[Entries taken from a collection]
__________________________________________________

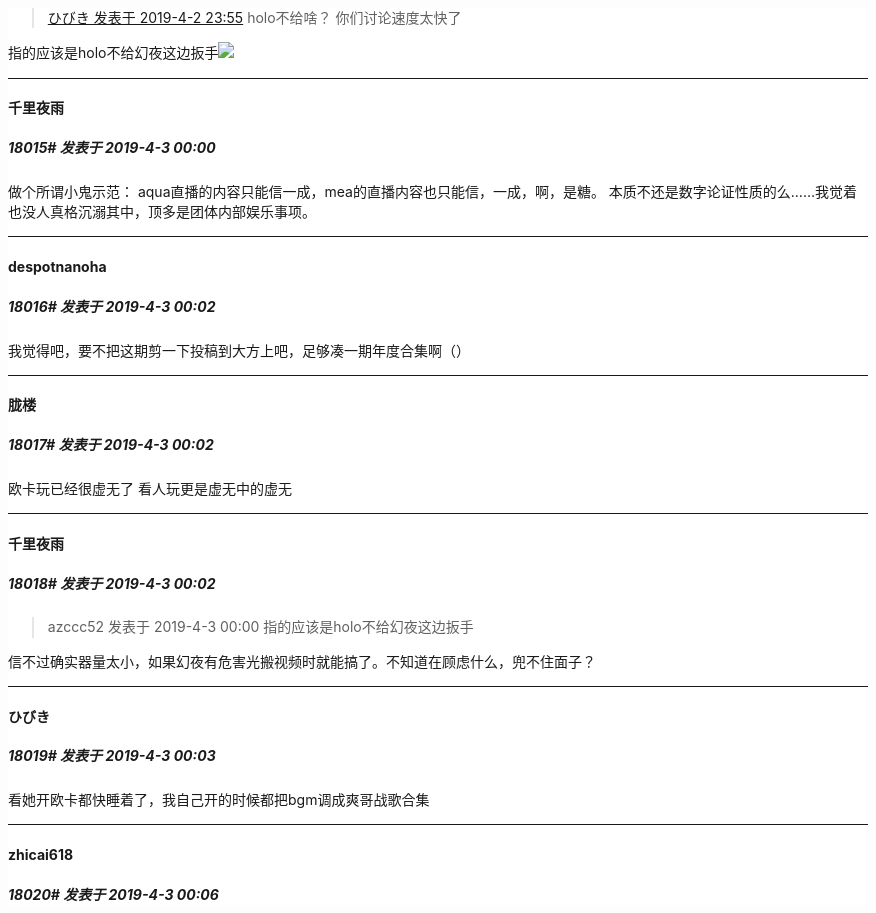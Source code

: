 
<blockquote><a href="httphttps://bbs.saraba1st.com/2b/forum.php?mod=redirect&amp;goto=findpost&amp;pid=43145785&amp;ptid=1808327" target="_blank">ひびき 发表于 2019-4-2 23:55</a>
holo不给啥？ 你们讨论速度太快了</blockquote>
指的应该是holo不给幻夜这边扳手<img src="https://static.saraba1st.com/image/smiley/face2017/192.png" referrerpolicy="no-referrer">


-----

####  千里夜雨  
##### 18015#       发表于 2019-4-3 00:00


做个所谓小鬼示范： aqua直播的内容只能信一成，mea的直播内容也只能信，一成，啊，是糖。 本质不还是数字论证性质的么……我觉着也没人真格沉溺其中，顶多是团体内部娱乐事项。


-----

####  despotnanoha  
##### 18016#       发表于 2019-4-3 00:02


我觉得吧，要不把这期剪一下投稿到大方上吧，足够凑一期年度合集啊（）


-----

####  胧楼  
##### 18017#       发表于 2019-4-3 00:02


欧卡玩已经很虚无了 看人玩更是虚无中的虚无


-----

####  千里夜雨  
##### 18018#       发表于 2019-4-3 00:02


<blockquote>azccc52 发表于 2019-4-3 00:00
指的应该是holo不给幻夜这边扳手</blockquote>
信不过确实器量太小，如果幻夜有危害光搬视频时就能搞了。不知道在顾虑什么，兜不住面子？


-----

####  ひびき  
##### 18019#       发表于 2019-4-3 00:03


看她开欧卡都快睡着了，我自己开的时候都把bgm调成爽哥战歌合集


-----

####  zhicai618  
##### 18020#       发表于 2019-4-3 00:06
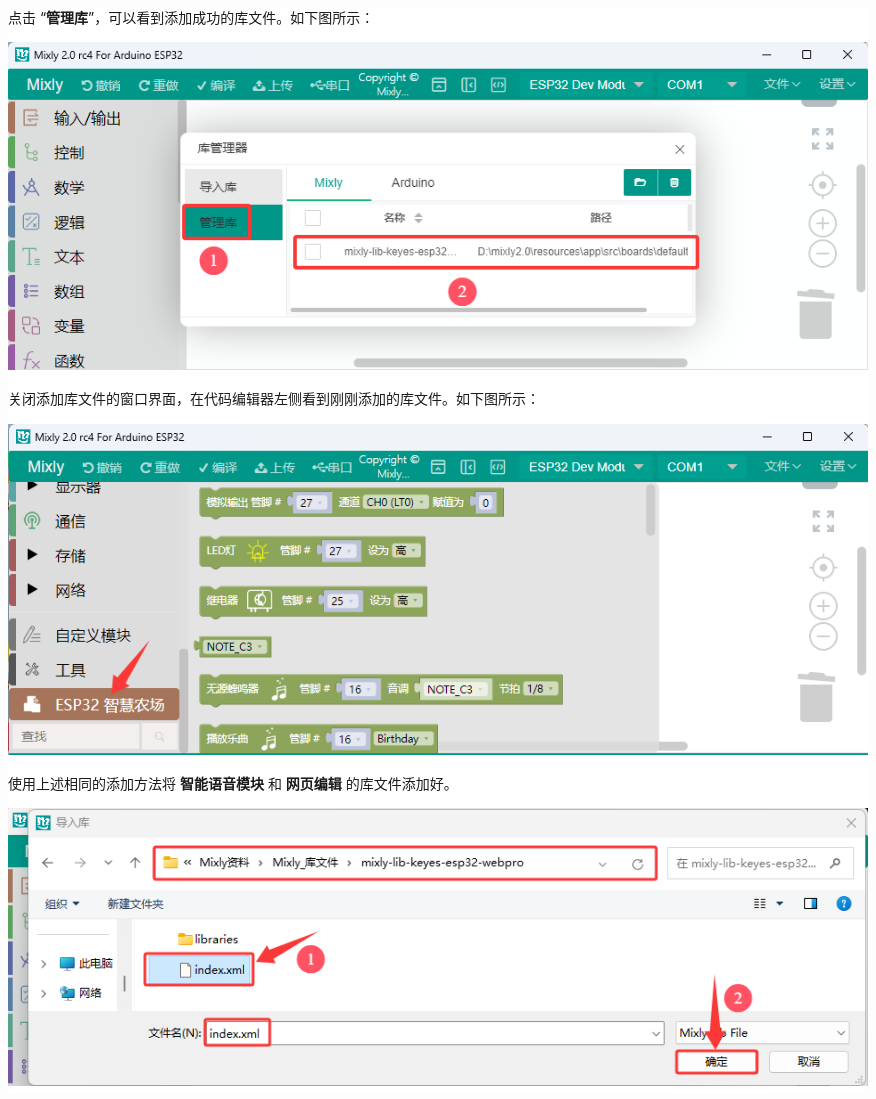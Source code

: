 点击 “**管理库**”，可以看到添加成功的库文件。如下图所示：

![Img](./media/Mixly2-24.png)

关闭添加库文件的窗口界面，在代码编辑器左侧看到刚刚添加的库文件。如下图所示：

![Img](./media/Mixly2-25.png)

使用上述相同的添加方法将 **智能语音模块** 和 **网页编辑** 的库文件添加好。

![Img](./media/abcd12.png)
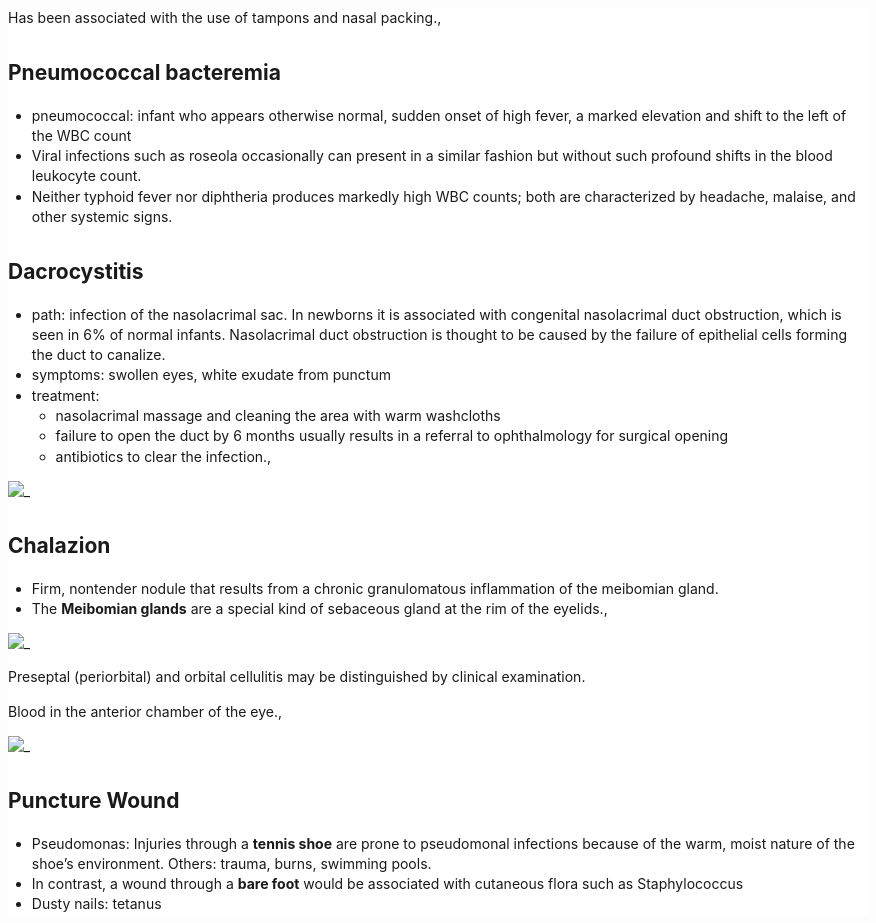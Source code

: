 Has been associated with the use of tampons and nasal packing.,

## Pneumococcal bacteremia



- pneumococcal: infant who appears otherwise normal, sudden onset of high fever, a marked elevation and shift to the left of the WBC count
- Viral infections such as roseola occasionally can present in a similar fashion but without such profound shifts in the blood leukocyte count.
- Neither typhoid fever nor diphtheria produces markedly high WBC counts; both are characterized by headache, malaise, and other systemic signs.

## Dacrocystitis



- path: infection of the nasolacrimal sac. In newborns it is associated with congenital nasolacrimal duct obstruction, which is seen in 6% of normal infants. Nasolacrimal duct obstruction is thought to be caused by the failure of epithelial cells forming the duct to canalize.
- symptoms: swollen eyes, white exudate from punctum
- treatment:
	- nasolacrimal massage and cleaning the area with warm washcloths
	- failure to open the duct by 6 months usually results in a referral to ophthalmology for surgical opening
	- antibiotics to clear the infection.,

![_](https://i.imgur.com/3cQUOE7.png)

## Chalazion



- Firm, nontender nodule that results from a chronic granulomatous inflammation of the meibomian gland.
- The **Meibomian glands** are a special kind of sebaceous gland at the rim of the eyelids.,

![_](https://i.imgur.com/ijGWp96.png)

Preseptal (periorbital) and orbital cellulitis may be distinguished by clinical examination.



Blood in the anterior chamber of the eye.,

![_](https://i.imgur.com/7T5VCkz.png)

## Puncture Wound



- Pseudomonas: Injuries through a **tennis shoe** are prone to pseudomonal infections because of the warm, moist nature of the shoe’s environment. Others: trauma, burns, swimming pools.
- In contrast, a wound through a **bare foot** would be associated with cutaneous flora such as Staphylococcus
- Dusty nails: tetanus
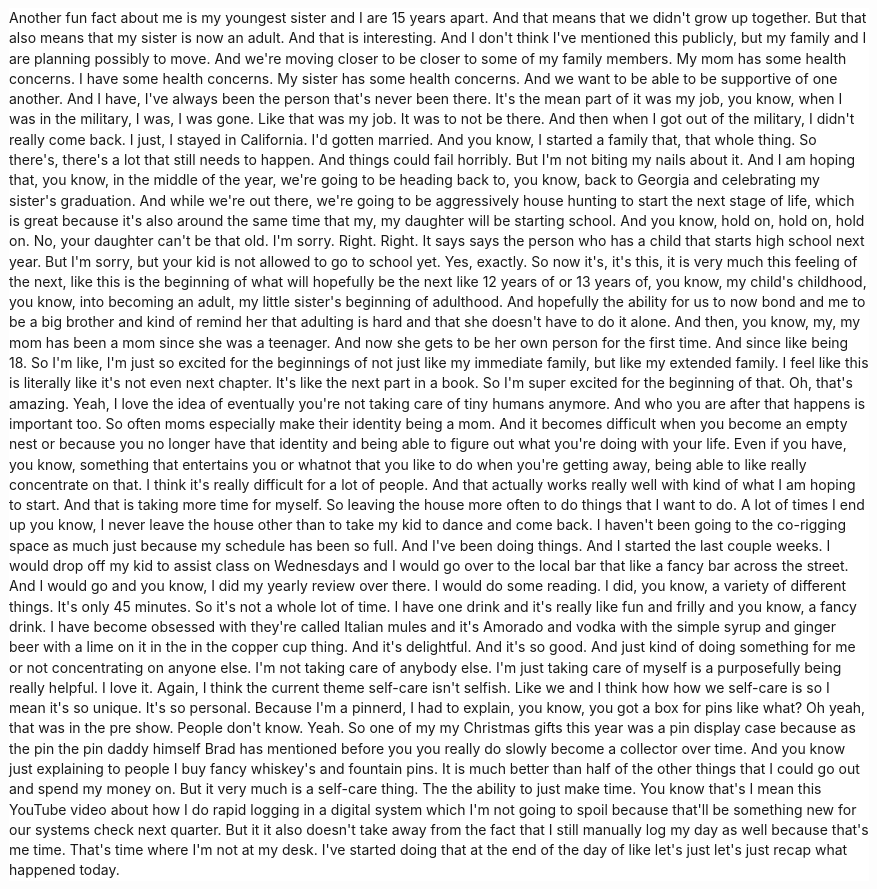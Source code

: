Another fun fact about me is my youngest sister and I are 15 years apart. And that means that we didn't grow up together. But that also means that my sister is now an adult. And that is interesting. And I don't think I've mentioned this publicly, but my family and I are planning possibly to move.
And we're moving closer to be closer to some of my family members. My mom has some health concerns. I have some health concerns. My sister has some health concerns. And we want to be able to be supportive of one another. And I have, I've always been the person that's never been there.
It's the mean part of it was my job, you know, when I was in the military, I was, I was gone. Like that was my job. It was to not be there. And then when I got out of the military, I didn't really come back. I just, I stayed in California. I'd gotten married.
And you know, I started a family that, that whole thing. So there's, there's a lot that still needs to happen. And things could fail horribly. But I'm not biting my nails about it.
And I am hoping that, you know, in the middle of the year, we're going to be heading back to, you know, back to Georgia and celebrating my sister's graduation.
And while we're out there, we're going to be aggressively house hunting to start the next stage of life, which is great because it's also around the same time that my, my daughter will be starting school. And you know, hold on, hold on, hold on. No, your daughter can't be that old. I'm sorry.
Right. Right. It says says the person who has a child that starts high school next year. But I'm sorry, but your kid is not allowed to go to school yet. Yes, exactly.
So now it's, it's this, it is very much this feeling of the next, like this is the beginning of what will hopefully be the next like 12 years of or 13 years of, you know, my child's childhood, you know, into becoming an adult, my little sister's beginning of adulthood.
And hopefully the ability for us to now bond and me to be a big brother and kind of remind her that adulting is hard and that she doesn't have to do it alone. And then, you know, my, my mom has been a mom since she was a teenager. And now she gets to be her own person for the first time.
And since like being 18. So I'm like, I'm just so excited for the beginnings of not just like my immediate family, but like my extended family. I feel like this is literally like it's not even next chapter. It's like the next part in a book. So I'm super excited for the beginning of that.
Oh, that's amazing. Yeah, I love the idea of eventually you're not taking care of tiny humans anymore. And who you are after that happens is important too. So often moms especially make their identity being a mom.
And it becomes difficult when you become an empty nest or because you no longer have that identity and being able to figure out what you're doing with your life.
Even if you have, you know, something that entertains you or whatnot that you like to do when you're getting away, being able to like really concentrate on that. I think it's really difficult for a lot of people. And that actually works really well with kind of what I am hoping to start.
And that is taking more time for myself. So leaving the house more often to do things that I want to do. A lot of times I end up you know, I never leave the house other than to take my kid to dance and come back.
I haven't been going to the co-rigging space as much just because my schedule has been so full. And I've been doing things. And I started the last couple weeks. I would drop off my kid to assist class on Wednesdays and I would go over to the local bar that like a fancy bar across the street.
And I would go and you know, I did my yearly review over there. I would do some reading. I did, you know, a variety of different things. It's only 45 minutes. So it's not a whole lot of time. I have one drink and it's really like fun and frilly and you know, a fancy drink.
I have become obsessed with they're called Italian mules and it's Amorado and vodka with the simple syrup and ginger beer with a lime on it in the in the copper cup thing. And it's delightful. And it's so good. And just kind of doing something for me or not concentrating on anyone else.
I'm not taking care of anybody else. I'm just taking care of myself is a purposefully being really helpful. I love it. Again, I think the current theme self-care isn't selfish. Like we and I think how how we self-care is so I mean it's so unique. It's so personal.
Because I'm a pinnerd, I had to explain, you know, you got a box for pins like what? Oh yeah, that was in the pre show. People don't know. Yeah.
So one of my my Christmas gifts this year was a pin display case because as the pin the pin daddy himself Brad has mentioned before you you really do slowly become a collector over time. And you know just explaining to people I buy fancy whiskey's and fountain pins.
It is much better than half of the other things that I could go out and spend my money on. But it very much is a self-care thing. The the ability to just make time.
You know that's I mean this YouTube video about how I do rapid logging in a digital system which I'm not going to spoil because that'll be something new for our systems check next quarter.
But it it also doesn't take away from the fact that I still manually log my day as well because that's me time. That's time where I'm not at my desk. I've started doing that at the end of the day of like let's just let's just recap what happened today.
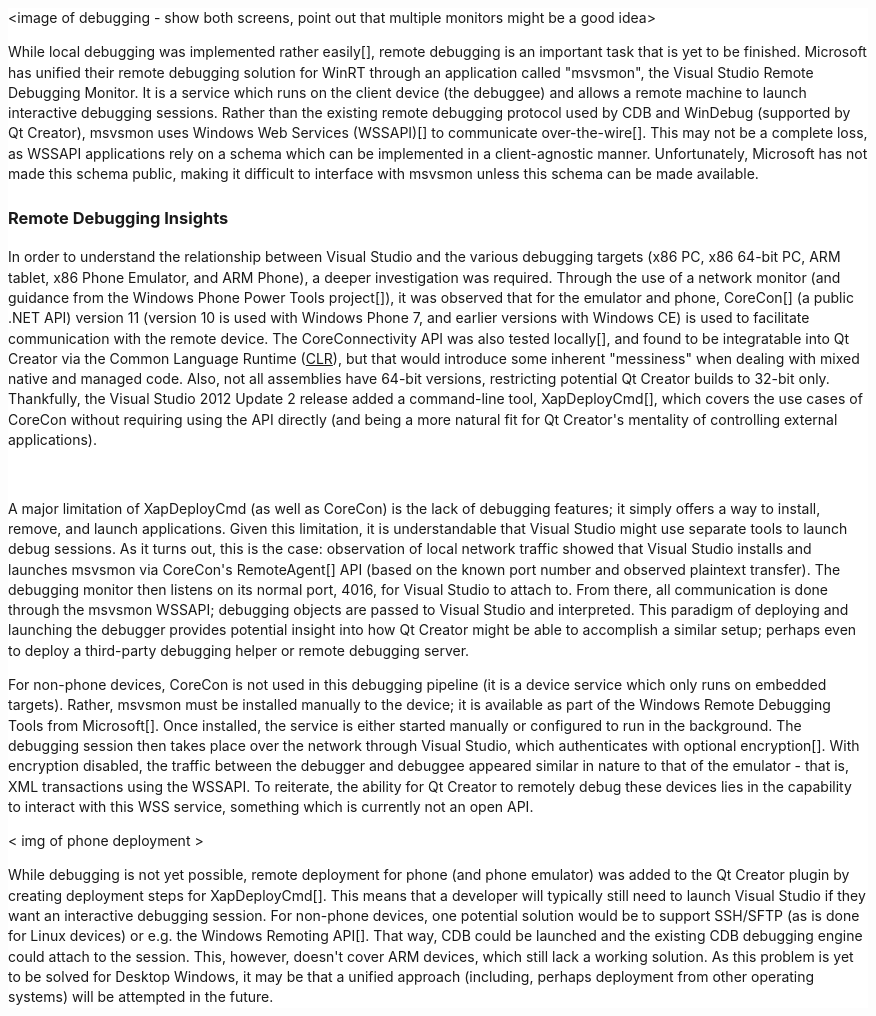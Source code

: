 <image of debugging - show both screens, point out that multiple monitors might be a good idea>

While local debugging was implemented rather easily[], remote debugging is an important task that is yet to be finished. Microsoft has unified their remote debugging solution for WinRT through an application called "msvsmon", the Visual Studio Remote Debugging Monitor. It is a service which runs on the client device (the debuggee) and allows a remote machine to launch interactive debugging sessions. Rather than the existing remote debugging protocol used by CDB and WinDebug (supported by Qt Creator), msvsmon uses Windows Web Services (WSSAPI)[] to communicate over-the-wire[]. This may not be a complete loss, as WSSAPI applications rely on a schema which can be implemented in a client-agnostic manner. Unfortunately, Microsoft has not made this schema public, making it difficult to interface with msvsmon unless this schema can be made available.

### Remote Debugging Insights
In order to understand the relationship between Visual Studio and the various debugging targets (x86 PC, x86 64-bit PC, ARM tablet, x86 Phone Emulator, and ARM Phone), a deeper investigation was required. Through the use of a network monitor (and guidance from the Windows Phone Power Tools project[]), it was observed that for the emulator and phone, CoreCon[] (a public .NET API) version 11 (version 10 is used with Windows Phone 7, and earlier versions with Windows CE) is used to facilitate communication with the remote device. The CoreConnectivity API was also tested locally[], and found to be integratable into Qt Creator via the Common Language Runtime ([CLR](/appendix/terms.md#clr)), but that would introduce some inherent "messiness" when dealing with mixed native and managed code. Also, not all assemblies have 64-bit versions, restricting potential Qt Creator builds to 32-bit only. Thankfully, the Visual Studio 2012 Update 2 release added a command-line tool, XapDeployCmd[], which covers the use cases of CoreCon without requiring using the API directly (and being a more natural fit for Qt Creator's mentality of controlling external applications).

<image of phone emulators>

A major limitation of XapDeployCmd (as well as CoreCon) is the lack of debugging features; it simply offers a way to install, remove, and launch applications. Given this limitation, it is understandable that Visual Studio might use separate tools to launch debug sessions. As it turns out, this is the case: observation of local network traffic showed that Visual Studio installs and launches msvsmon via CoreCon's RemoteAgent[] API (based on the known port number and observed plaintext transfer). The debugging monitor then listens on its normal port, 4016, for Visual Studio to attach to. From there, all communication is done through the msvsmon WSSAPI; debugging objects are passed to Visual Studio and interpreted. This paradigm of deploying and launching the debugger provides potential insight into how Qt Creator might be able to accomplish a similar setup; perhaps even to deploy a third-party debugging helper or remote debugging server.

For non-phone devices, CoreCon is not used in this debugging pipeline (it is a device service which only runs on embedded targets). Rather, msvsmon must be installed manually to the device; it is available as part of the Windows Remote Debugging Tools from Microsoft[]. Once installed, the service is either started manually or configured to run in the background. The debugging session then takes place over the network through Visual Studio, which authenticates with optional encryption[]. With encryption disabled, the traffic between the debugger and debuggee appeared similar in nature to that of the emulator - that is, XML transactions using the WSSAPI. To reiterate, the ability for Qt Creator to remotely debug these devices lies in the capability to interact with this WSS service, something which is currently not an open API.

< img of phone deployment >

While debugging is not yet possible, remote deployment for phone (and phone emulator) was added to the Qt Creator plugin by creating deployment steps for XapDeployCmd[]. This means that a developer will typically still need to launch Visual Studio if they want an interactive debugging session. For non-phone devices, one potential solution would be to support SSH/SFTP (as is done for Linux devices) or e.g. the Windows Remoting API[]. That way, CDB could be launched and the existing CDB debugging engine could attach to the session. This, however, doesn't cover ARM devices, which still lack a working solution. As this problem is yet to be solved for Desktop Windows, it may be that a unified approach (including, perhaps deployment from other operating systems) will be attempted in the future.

__________________________________________________

WHAT TO PRODUCE -
Restate exactly, please, only the lines between the start of the data and the line containing "## Dacrocystitis", both ends included, skipping the pictures.

OUTPUT BELOW -
Source code

: 
<blockquote><a href="httphttps://bbs.saraba1st.com/2b/forum.php?mod=redirect&amp;goto=findpost&amp;pid=43145785&amp;ptid=1808327" target="_blank">ひびき 发表于 2019-4-2 23:55</a>
holo不给啥？ 你们讨论速度太快了</blockquote>
指的应该是holo不给幻夜这边扳手<img src="https://static.saraba1st.com/image/smiley/face2017/192.png" referrerpolicy="no-referrer">


-----

####  千里夜雨  
##### 18015#       发表于 2019-4-3 00:00


做个所谓小鬼示范： aqua直播的内容只能信一成，mea的直播内容也只能信，一成，啊，是糖。 本质不还是数字论证性质的么……我觉着也没人真格沉溺其中，顶多是团体内部娱乐事项。


-----

####  despotnanoha  
##### 18016#       发表于 2019-4-3 00:02


我觉得吧，要不把这期剪一下投稿到大方上吧，足够凑一期年度合集啊（）


-----

####  胧楼  
##### 18017#       发表于 2019-4-3 00:02


欧卡玩已经很虚无了 看人玩更是虚无中的虚无


-----

####  千里夜雨  
##### 18018#       发表于 2019-4-3 00:02


<blockquote>azccc52 发表于 2019-4-3 00:00
指的应该是holo不给幻夜这边扳手</blockquote>
信不过确实器量太小，如果幻夜有危害光搬视频时就能搞了。不知道在顾虑什么，兜不住面子？


-----

####  ひびき  
##### 18019#       发表于 2019-4-3 00:03


看她开欧卡都快睡着了，我自己开的时候都把bgm调成爽哥战歌合集


-----

####  zhicai618  
##### 18020#       发表于 2019-4-3 00:06
Source code

: 点击 “**管理库**”，可以看到添加成功的库文件。如下图所示：

![Img](./media/Mixly2-24.png)

关闭添加库文件的窗口界面，在代码编辑器左侧看到刚刚添加的库文件。如下图所示：

![Img](./media/Mixly2-25.png)

使用上述相同的添加方法将 **智能语音模块** 和 **网页编辑** 的库文件添加好。

![Img](./media/abcd12.png)
Source code

: Has been associated with the use of tampons and nasal packing.,

## Pneumococcal bacteremia



- pneumococcal: infant who appears otherwise normal, sudden onset of high fever, a marked elevation and shift to the left of the WBC count
- Viral infections such as roseola occasionally can present in a similar fashion but without such profound shifts in the blood leukocyte count.
- Neither typhoid fever nor diphtheria produces markedly high WBC counts; both are characterized by headache, malaise, and other systemic signs.

## Dacrocystitis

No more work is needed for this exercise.